A few years ago, a couple of my hobbies led me to read over hundreds of sports sections from the Toronto Star and the Globe and Mail from the 1930s, 40s and 50s. Although I was scanning for particular information, a couple of general trends jumped out.
First, that day-to-day coverage of local women's sports was much stronger in the 1930s than it is today, and second, the huge role of horse racing in mainstream Toronto sporting life. It was everywhere. I wasn't researching horse racing, but it was impossible to avoid reading about it, and it was impressive.
I'd never been to the races, but after immersing myself in these old sports sections and the Toronto sports world of that era, it felt like something I should do. I got as far as taking a look at the website for Mohawk Racetrack—not very far from Waterloo—but I never did go. Nostalgia only goes so far, and whatever horse racing once was as a cultural force, it sure wasn't any more and hadn't been for decades. In recent years, if Ontarians were at a race track, they were probably there for the slot machines and not for anything related to horses.
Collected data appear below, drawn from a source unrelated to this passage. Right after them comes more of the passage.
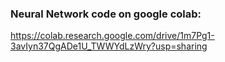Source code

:
### Neural Network code on google colab: 
https://colab.research.google.com/drive/1m7Pg1-3avIyn37QgADe1U_TWWYdLzWry?usp=sharing
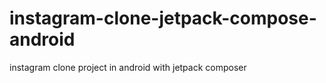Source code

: # instagram-clone-jetpack-compose-android


instagram clone project in android with jetpack composer

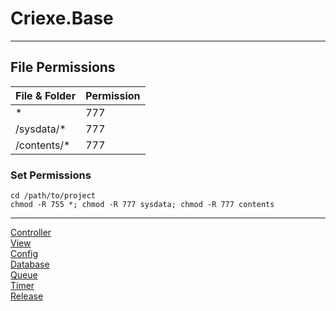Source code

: # Criexe.Base

---

## File Permissions
| File & Folder | Permission |
| ---           | ---        |
| *             | 777        |
| /sysdata/*    | 777        |
| /contents/*   | 777        |

### Set Permissions
`cd /path/to/project` <br>
`chmod -R 755 *; chmod -R 777 sysdata; chmod -R 777 contents`

---

[Controller](#) <br>
[View](#) <br>
[Config](#) <br>
[Database](#) <br>
[Queue](#) <br>
[Timer](#) <br>
[Release](#) <br>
Horse racing was already in decline when government-run lotteries began appearing in the mid 1970s. Lotteries greatly expanded in the 1980s and the introduction of casinos in the 1990s looked like it might be the end of the line for racing ... except that the provincial government agreed in 1998 to place slot machines at racetracks and give the horse racing industry 20% of the revenue.
Last week, the three-person Horse Racing Industry Transition Panel put together by the Ontario government in June—and comprised of former cabinet ministers from NDP, PC and Liberal governments—delivered its interim report. It paints a picture of an industry that not only managed to stay alive off its cut of slot machine revenue—hundreds of millions of dollars a year—but got fat off it, with more tracks, more races and higher purses than almost anywhere else in North America.
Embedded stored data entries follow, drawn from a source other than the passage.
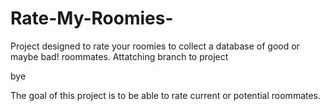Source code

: # Rate-My-Roomies-
Project designed to rate your roomies to collect a database of good or maybe bad! roommates. 
Attatching branch to project

bye

The goal of this project is to be able to rate current or potential roommates.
But it also describes an industry lacking in vision and leadership, ready to coast complacently in the slot machine slipstream with no urgency around finding a sustainable business model. And now the gravy train is coming to an end, as the government has decided it has better uses for those hundreds of millions of dollars than to put them into an otherwise unsustainable industry with a dying market.
It's a huge blow to the tens of thousands of people who work in the horse racing industry. The panel puts the number at up to 30,000 FTEs, but with many of the jobs part-time or seasonal, the number of people who earn a significant part of their income in the industry would be much higher.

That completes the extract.